§ Problem description:
Scan the records for the string "each" and copy every line that holds it.

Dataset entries

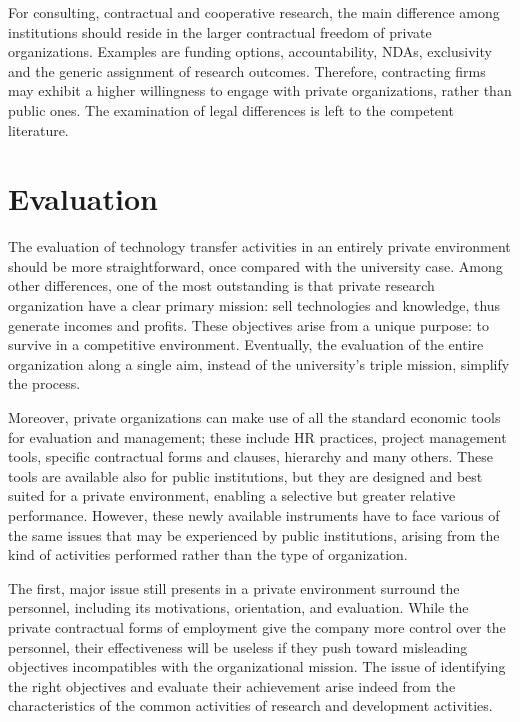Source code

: For consulting, contractual and cooperative research, the main difference among institutions should reside in the larger contractual freedom of private organizations. Examples are funding options, accountability, NDAs, exclusivity and the generic assignment of research outcomes. Therefore, contracting firms may exhibit a higher willingness to engage with private organizations, rather than public ones. The examination of legal differences is left to the competent literature.

\section{Evaluation}

The evaluation of technology transfer activities in an entirely private environment should be more straightforward, once compared with the university case. Among other differences, one of the most outstanding is that private research organization have a clear primary mission: sell technologies and knowledge, thus generate incomes and profits. These objectives arise from a unique purpose: to survive in a competitive environment. Eventually, the evaluation of the entire organization along a single aim, instead of the university's triple mission, simplify the process. 

Moreover, private organizations can make use of all the standard economic tools for evaluation and management; these include HR practices, project management tools, specific contractual forms and clauses, hierarchy and many others. These tools are available also for public institutions, but they are designed and best suited for a private environment, enabling a selective but greater relative performance. However, these newly available instruments have to face various of the same issues that may be experienced by public institutions, arising from the kind of activities performed rather than the type of organization.

The first, major issue still presents in a private environment surround the personnel, including its motivations, orientation, and evaluation. While the private contractual forms of employment give the company more control over the personnel, their effectiveness will be useless if they push toward misleading objectives incompatibles with the organizational mission. The issue of identifying the right objectives and evaluate their achievement arise indeed from the characteristics of the common activities of research and development activities.

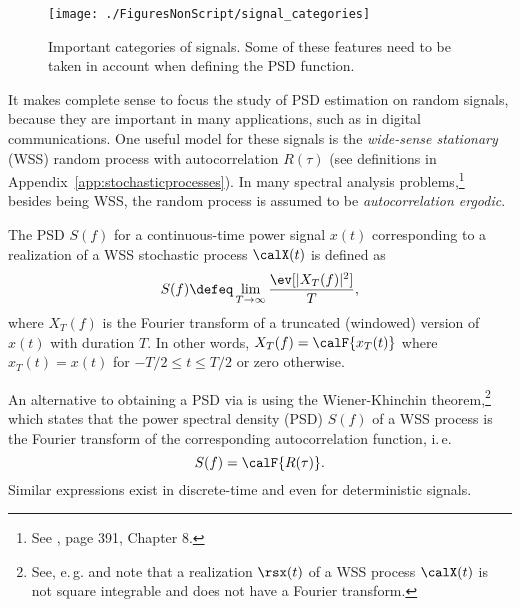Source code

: \begin{figure}[htbp]
\centering
\texttt{[image: ./FiguresNonScript/signal\_categories]}
\caption{Important categories of signals. Some of these features need to be taken in account when
defining the PSD function.\label{fig:signal_categories}}
\end{figure}



It makes complete sense to focus the study of PSD estimation on random signals, because they are important in many applications, such as in digital communications. One useful model for these signals is the \emph{wide-sense stationary} (WSS) random process with autocorrelation $R(\tau)$ (see definitions in Appendix~\ref{app:stochasticprocesses}). In many spectral analysis problems,\footnote{See \cite{Hayes2009}, page 391, Chapter 8.} besides being WSS, the random process 
is assumed to be \emph{autocorrelation ergodic}.

The PSD $S(f)$ for a continuous-time power signal $x(t)$ corresponding to a realization of a WSS stochastic process $\calX(t)$ is defined as
\begin{equation}
S(f) \defeq \lim_{T \rightarrow \infty} \frac{\ev[|X_T(f)|^2]}{T},
\label{eq:psd_continuoustime}
\end{equation}
where $X_T(f)$ is the Fourier transform of a truncated (windowed) version of $x(t)$ with duration $T$. In other words, $X_T(f) = \calF \{ x_T(t) \}$ where $x_T(t)=x(t)$ for $-T/2 \le t \le T/2$ or zero otherwise.

An alternative to obtaining a PSD via  is using the Wiener-Khinchin theorem,\footnote{See, e.\,g.  and note that a realization $\rsx(t)$ of a WSS process $\calX(t)$ is not square integrable and does not have a Fourier transform.} %
which states that the power spectral density (PSD) $S(f)$ of a WSS process is the Fourier transform of the corresponding autocorrelation function, i.\,e.
\begin{equation}
S(f) = \calF \{ R(\tau) \}.
\label{eq:auto_psd_continuous}
\end{equation}
Similar expressions exist in discrete-time and even for deterministic signals.

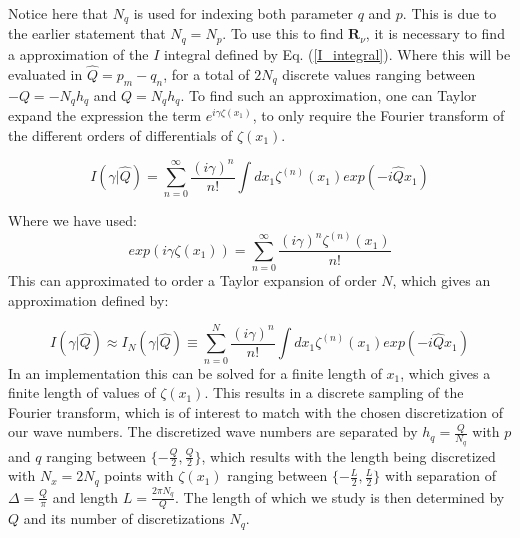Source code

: \documentclass[../main.tex]{subfiles}
\begin{document}
Notice here that $N_q$ is used for indexing both parameter $q$ and $p$. This is due to the earlier statement that $N_q = N_p$. To use this to find $\boldsymbol{R}_{\nu}$, it is necessary to find a approximation of the $I$ integral defined by Eq. (\ref{I_integral}). Where this will be evaluated in $\hat{Q} =p_m - q_n $, for a total of $2 N_q$ discrete values ranging between $-Q = -N_q h_q$ and $Q = N_q h_q$.
To find such an approximation, one can Taylor expand the expression the term $e^{i\gamma\zeta(x_1)}$, to only require the Fourier transform of the different orders of differentials of $\zeta(x_1)$.

\begin{equation}
    I(\gamma |\hat{Q}) = \sum^{\infty}_{n=0} \frac{(i\gamma)^n}{n!} \int dx_1 \zeta^{(n)}(x_1) exp(-i\hat{Q}x_1)
\end{equation}

Where we have used: 
\begin{equation}
    exp(i\gamma\zeta(x_1)) = \sum^{\infty}_{n=0}\frac{(i\gamma)^n \zeta^{(n)}(x_1)}{n!}
\end{equation}
This can approximated to order a Taylor expansion of order $N$, which gives an approximation defined by:

\begin{equation}
    I(\gamma|\hat{Q}) \approx I_N(\gamma|\hat{Q}) \equiv \sum^N_{n=0} \frac{(i\gamma)^n}{n!} \int dx_1 \zeta^{(n)}(x_1) exp(-i\hat{Q}x_1)
\end{equation}
In an implementation this can be solved for a finite length of $x_1$, which gives a finite length of values of $\zeta(x_1)$. This results in a discrete sampling of the Fourier transform, which is of interest to match with the chosen discretization of our wave numbers. The discretized wave numbers are separated by $h_q = \frac{Q}{N_q}$ with $p$ and $q$ ranging between $\{-\frac{Q}{2}, \frac{Q}{2} \}$, which results with the length being discretized with $N_x = 2 N_q $ points with $\zeta(x_1)$ ranging between $\{-\frac{L}{2}, \frac{L}{2} \}$ with separation of $\Delta = \frac{Q}{\pi}$ and length $L = \frac{2\pi N_q}{Q}$. The length of which we study is then determined by $Q$ and its number of discretizations $N_q$.
\end{document}
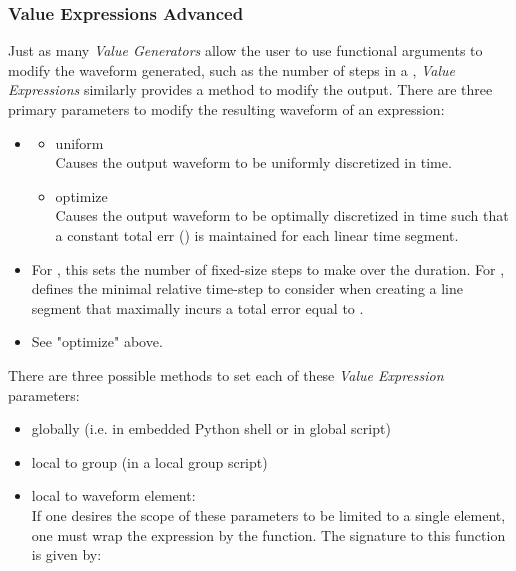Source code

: \subsubsection{Value Expressions Advanced}
Just as many \textit{Value Generators} allow the user to use functional arguments to
modify the waveform generated, such as the number of steps in a ,
\textit{Value Expressions} similarly provides a method to modify the output.
%
There are three primary parameters to modify the resulting waveform of an
expression:
\begin{itemize}
  \item {}
    \begin{itemize}
    \item uniform\\
      Causes the output waveform to be uniformly discretized in time.
    \item optimize\\
      Causes the output waveform to be optimally discretized in time such that a
      constant total err () is maintained for each linear
      time segment.
    \end{itemize}
  \item {}
      For , this sets the number of fixed-size steps
      to make over the duration.
      For ,  defines the
      minimal relative time-step to consider when creating a line segment that
      maximally incurs a total error equal to .
  \item {}
      See "optimize" above.
\end{itemize}
%
There are three possible methods to set each of these \textit{Value Expression}
parameters:
\begin{itemize}
  \item globally (i.e. in embedded Python shell or in global script)
  \item local to group (in a local group script)
  \item local to waveform element:\\
    If one desires the scope of these parameters to be limited to a single
    element, one must wrap the expression by the  function.
    The signature to this function is given by:\\
\end{itemize}



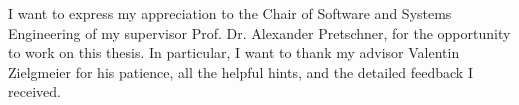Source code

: \documentclass[../main.tex]{subfiles}
\begin{document}
\thispagestyle{empty}

\vspace*{2cm}

\begin{center}
 { \myAcknowTitle}
\end{center}

\vspace{1cm}
\noindent
I want to express my appreciation to the Chair of Software and Systems Engineering of my supervisor Prof. Dr. Alexander Pretschner, for the opportunity to work on this thesis.
In particular, I want to thank my advisor Valentin Zielgmeier for his patience, all the helpful hints, and the detailed feedback I received.
\end{document}
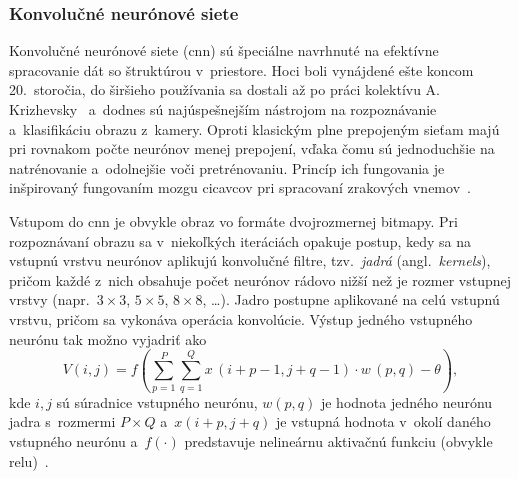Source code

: 
  \subsubsection{Konvolučné neurónové siete}\label{ssec:cnn}

    Konvolučné neurónové siete (\acrshort{cnn}) sú špeciálne navrhnuté na efektívne spracovanie dát so štruktúrou v~priestore. Hoci boli vynájdené ešte koncom 20.\ storočia, do širšieho používania sa dostali až po práci kolektívu A. Krizhevsky~\cite{krizhevskyImageNetClassificationDeep2012} a~dodnes sú najúspešnejším nástrojom na rozpoznávanie a~klasifikáciu obrazu z~kamery. Oproti klasickým plne prepojeným sieťam majú pri rovnakom počte neurónov menej prepojení, vďaka čomu sú jednoduchšie na natrénovanie a~odolnejšie voči pretrénovaniu. Princíp ich fungovania je inšpirovaný fungovaním mozgu cicavcov pri spracovaní zrakových vnemov~\cite{mehligMachineLearningNeural2021}.

    Vstupom do \acrshort{cnn} je obvykle obraz vo formáte dvojrozmernej bitmapy. Pri rozpoznávaní obrazu sa v~niekoľkých iteráciách opakuje postup, kedy sa na vstupnú vrstvu neurónov aplikujú konvolučné filtre, tzv.\ \emph{jadrá} (angl.\ \emph{kernels}), pričom každé z~nich obsahuje počet neurónov rádovo nižší než je rozmer vstupnej vrstvy (napr.\ $3 \times 3$, $5 \times 5$, $8 \times 8$, \dots). Jadro postupne aplikované na celú vstupnú vrstvu, pričom sa vykonáva operácia konvolúcie. Výstup jedného vstupného neurónu tak možno vyjadriť ako
    \begin{equation}
      V(i,j) = f\left( \sum_{p=1}^{P} \sum_{q=1}^{Q} x\, (i+p-1,j+q-1)\cdot w\, (p,q) - \theta \right),
    \end{equation}
    kde $i,j$ sú súradnice vstupného neurónu, $w(p,q)$ je hodnota jedného neurónu jadra s~rozmermi $P \times Q$ a~$x(i+p,j+q)$ je vstupná hodnota v~okolí daného vstupného neurónu a~$f(\cdot)$ predstavuje nelineárnu aktivačnú funkciu (obvykle \acrshort{relu})~\cite{mehligMachineLearningNeural2021}.
    
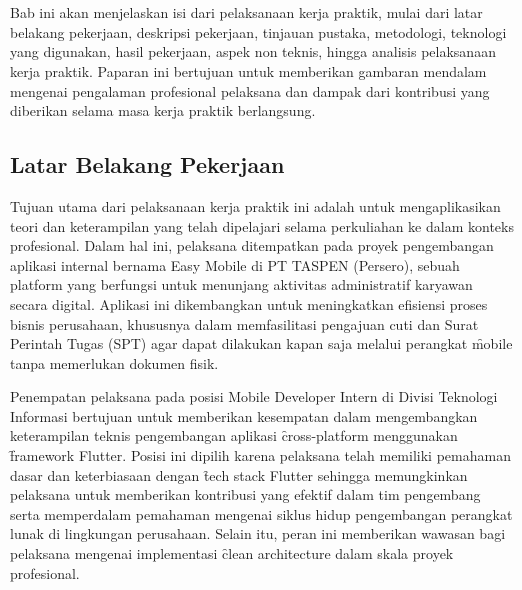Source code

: \chapter{\babDua}
\label{bab:2}
Bab ini akan menjelaskan isi dari pelaksanaan kerja praktik, mulai dari latar
belakang pekerjaan, deskripsi pekerjaan, tinjauan pustaka, metodologi,
teknologi yang digunakan, hasil pekerjaan, aspek non teknis, hingga analisis
pelaksanaan kerja praktik. Paparan ini bertujuan untuk memberikan gambaran mendalam mengenai pengalaman profesional pelaksana dan dampak dari kontribusi yang diberikan selama masa kerja praktik berlangsung.



\section{Latar Belakang Pekerjaan}
\label{sec:latarBelakangPekerjaan}
Tujuan utama dari pelaksanaan kerja praktik ini adalah untuk mengaplikasikan teori dan keterampilan yang telah dipelajari selama perkuliahan ke dalam konteks profesional. Dalam hal ini, pelaksana ditempatkan pada proyek pengembangan aplikasi internal bernama Easy Mobile di PT TASPEN (Persero), sebuah platform yang berfungsi untuk menunjang aktivitas administratif karyawan secara digital. Aplikasi ini dikembangkan untuk meningkatkan efisiensi proses bisnis perusahaan, khususnya dalam memfasilitasi pengajuan cuti dan Surat Perintah Tugas (SPT) agar dapat dilakukan kapan saja melalui perangkat \f{mobile} tanpa memerlukan dokumen fisik.

Penempatan pelaksana pada posisi Mobile Developer Intern di Divisi Teknologi Informasi bertujuan untuk memberikan kesempatan dalam mengembangkan keterampilan teknis pengembangan aplikasi \f{cross-platform} menggunakan \f{framework} Flutter. Posisi ini dipilih karena pelaksana telah memiliki pemahaman dasar dan keterbiasaan dengan \f{tech stack} Flutter sehingga memungkinkan pelaksana untuk memberikan kontribusi yang efektif dalam tim pengembang serta memperdalam pemahaman mengenai siklus hidup pengembangan perangkat lunak di lingkungan perusahaan. Selain itu, peran ini memberikan wawasan bagi pelaksana mengenai implementasi \f{clean architecture} dalam skala proyek profesional.

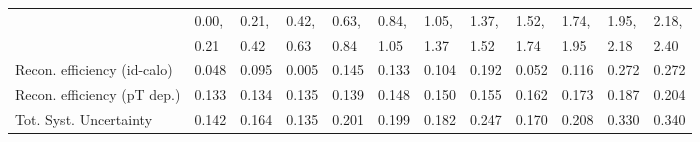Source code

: \begin{tabular}{l|p{0.6cm}p{0.6cm}p{0.6cm}p{0.6cm}p{0.6cm}p{0.6cm}p{0.6cm}p{0.6cm}p{0.6cm}p{0.6cm}p{0.6cm}}
\hline
   & 0.00, & 0.21, & 0.42, & 0.63, & 0.84, & 1.05, & 1.37, & 1.52, & 1.74, & 1.95, & 2.18,  \\ 
   & 0.21 & 0.42 & 0.63 & 0.84 & 1.05 & 1.37 & 1.52 & 1.74 & 1.95 & 2.18 & 2.40  \\ 
\hline
Recon. efficiency (id-calo)              & 0.048 & 0.095 & 0.005 & 0.145 & 0.133 & 0.104 & 0.192 & 0.052 & 0.116 & 0.272 & 0.272 \\
\hline
Recon. efficiency (pT dep.)              & 0.133 & 0.134 & 0.135 & 0.139 & 0.148 & 0.150 & 0.155 & 0.162 & 0.173 & 0.187 & 0.204 \\
\hline
Tot. Syst. Uncertainty                   & 0.142 & 0.164 & 0.135 & 0.201 & 0.199 & 0.182 & 0.247 & 0.170 & 0.208 & 0.330 & 0.340 \\
\hline
\end{tabular}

§ Answer:
      constant total err () is maintained for each linear
There are three possible methods to set each of these \textit{Value Expression}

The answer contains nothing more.